Consider the source. The folks besmirching the good doctor’s Election Day viability are the very people who have driven the Democratic Party into irrelevance; who spearheaded the party’s resounding 2002 mid-term defeats; and who kinda, sorta, but not really disagreed with President Bush as he led us down the path of preemptive war with Iraq, irresponsible tax cuts and an unprecedented deficit.
We can see here that Huffington has taken her cue from Dean’s stump speeches: It seems to make a whole lot of sense, and then you think about it.

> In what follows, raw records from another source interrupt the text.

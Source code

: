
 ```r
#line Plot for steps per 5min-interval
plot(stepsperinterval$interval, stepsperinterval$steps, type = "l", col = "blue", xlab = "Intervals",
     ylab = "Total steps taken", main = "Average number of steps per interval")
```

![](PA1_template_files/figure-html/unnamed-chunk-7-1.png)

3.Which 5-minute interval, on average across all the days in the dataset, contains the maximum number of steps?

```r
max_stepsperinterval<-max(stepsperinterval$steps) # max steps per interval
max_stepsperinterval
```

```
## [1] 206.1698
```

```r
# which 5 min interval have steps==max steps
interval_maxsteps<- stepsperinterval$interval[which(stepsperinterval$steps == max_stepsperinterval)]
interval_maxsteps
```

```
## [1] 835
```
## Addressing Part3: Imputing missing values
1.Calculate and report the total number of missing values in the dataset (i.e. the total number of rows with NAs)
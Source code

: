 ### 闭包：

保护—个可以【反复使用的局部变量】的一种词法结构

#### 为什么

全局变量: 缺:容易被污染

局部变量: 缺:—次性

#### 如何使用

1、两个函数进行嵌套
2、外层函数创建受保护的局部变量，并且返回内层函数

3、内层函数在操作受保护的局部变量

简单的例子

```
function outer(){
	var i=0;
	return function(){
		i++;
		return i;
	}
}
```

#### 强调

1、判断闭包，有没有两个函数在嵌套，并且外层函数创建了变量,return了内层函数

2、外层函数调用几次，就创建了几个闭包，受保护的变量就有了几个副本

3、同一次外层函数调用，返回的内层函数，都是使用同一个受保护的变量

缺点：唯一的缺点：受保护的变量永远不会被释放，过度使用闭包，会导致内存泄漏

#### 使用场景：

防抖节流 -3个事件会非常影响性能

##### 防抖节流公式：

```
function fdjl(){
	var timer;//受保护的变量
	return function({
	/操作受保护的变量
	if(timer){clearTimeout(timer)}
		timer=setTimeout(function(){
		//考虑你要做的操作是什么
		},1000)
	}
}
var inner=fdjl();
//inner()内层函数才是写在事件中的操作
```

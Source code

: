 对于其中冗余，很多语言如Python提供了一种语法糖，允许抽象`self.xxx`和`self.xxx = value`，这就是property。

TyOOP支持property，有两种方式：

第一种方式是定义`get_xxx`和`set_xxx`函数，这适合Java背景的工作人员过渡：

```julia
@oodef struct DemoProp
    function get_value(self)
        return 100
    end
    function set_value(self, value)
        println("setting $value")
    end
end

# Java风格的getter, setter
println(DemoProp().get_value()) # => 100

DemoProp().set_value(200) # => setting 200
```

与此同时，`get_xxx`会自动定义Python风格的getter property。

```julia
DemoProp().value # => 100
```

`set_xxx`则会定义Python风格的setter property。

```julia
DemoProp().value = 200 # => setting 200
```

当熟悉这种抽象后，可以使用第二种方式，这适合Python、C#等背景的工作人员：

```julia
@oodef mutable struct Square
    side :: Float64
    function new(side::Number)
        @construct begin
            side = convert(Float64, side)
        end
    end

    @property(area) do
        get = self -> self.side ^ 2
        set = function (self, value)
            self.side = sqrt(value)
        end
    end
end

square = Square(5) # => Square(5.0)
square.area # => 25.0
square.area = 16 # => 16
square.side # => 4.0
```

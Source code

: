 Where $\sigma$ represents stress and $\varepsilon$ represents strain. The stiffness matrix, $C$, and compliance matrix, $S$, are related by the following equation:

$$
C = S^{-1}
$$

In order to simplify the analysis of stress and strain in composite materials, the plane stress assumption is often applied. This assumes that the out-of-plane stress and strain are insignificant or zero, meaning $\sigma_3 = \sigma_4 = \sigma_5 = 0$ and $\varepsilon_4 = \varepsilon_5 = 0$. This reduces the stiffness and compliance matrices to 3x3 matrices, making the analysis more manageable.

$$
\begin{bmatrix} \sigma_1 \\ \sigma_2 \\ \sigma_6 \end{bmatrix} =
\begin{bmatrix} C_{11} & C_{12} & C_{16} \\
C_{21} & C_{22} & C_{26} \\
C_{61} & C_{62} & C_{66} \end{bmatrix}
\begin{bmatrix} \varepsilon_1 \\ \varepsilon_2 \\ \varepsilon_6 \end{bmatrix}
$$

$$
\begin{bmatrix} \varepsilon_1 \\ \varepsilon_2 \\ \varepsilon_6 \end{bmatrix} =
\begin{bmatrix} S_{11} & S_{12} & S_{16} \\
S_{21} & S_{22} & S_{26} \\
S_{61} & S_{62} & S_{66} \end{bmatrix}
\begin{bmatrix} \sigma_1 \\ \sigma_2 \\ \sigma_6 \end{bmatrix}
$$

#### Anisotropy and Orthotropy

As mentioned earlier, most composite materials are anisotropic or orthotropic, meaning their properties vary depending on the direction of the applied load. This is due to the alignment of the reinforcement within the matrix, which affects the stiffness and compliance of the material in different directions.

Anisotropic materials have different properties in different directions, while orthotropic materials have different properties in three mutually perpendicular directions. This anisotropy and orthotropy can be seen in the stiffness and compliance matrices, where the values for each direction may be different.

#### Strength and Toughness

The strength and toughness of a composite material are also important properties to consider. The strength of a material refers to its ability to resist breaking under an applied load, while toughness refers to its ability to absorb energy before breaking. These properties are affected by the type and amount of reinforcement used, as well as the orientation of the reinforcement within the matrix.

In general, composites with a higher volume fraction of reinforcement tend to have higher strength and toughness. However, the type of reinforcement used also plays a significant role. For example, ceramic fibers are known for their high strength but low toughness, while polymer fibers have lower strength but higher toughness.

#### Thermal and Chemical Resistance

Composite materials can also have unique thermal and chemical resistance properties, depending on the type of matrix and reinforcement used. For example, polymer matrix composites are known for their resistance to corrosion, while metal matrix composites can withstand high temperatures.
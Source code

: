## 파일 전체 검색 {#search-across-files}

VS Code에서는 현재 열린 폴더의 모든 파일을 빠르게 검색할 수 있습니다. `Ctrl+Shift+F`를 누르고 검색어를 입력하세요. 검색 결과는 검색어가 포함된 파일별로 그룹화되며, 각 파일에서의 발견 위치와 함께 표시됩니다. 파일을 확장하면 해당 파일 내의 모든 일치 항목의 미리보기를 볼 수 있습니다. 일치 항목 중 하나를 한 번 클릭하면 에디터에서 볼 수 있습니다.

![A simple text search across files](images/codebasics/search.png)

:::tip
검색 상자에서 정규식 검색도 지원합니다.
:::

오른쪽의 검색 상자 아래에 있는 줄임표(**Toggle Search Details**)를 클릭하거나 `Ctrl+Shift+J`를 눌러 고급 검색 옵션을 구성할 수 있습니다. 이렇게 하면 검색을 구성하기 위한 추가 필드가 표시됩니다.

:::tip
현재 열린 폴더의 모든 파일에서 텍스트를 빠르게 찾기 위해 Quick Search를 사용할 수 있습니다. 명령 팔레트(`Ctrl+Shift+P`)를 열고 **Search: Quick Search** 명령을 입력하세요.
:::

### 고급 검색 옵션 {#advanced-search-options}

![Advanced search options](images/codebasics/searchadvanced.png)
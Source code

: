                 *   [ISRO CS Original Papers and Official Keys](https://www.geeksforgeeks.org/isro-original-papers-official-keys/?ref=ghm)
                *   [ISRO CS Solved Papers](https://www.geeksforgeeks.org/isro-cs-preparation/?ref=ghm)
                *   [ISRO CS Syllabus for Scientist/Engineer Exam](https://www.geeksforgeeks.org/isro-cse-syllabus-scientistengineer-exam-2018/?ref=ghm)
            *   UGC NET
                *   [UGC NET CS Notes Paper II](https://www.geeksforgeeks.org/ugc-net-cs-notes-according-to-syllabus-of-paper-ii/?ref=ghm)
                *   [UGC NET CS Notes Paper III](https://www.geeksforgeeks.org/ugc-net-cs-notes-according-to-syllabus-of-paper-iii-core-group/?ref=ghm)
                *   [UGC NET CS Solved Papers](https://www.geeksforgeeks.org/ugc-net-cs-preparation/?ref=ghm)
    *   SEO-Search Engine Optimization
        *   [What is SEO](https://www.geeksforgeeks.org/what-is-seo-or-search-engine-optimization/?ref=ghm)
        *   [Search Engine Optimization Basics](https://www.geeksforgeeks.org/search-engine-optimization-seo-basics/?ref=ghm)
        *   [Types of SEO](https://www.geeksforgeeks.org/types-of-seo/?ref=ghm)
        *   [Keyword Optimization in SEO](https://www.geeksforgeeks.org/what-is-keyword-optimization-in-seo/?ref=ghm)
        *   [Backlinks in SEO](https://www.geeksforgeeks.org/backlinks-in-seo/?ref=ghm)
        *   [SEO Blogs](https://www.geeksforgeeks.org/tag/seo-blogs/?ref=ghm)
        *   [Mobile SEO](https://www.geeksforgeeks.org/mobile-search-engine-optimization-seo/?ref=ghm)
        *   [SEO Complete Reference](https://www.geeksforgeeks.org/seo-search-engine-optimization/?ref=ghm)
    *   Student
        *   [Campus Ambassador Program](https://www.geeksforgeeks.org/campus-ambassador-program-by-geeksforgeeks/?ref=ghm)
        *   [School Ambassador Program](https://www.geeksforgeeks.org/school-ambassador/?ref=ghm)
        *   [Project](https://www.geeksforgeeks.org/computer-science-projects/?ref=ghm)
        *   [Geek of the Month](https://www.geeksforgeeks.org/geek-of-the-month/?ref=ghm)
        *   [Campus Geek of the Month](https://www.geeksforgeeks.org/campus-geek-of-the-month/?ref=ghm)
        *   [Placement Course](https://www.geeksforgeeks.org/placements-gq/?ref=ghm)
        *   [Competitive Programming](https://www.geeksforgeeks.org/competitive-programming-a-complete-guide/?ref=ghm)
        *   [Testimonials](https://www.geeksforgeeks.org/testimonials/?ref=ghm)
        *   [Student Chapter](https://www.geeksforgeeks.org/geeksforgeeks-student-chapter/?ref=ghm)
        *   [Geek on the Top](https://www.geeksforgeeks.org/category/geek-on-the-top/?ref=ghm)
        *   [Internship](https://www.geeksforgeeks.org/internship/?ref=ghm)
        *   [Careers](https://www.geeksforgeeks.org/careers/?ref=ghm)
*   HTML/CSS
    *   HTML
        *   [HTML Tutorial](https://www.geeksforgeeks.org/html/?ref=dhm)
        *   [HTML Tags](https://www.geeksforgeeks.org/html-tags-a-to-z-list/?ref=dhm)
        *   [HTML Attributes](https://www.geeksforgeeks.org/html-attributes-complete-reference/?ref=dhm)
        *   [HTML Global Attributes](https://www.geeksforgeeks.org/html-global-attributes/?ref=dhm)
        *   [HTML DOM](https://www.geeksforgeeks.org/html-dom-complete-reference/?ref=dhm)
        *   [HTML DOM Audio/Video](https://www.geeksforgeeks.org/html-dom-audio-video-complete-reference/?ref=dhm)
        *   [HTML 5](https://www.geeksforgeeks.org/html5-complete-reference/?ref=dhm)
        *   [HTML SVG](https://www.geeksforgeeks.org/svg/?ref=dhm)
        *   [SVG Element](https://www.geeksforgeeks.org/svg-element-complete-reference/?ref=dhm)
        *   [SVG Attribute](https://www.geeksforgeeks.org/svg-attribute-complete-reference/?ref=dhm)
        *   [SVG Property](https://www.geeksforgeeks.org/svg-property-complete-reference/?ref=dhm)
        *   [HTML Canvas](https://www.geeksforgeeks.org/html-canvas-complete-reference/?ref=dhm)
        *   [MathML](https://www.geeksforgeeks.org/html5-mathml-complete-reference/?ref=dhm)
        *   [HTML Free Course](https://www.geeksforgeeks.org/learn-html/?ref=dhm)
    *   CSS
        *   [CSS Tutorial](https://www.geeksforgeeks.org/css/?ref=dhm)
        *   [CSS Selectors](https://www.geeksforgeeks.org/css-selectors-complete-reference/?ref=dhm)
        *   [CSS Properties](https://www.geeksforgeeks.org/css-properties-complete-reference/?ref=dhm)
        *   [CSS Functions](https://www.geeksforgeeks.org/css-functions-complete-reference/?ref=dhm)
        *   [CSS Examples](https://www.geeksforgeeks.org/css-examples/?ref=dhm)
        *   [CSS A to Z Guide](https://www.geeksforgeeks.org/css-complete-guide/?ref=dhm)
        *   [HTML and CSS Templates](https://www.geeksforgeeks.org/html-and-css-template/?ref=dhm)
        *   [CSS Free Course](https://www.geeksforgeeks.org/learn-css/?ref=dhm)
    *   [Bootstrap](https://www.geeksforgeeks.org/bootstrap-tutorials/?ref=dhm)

The only Democrats who have criticized Dean are the ones vying for the same job. In fact, not only has the party been tame in the face of the coming electoral train wreck, but most party insiders are actually supporting the candidate by a wide margin. For someone who built his candidacy on bashing the Washington establishment, Dean sure is trying hard to get into the club.
So if Dean’s critics are the inept leaders, who’s endorsing him? Why, it’s Al Gore and Bill Bradley, the two losers from the 2000 election. And word is it that Jimmy Carter will soon add his voice to the chorus of support as well.
If Dean does go to Georgia to meet Carter, he should take Gore and Bradley with him. That way, flanked by ghosts of the Democratic Party’s past, his message will ring clear and true: “Hi, I’m Howard Dean, and I want to take the Democratic Party back.”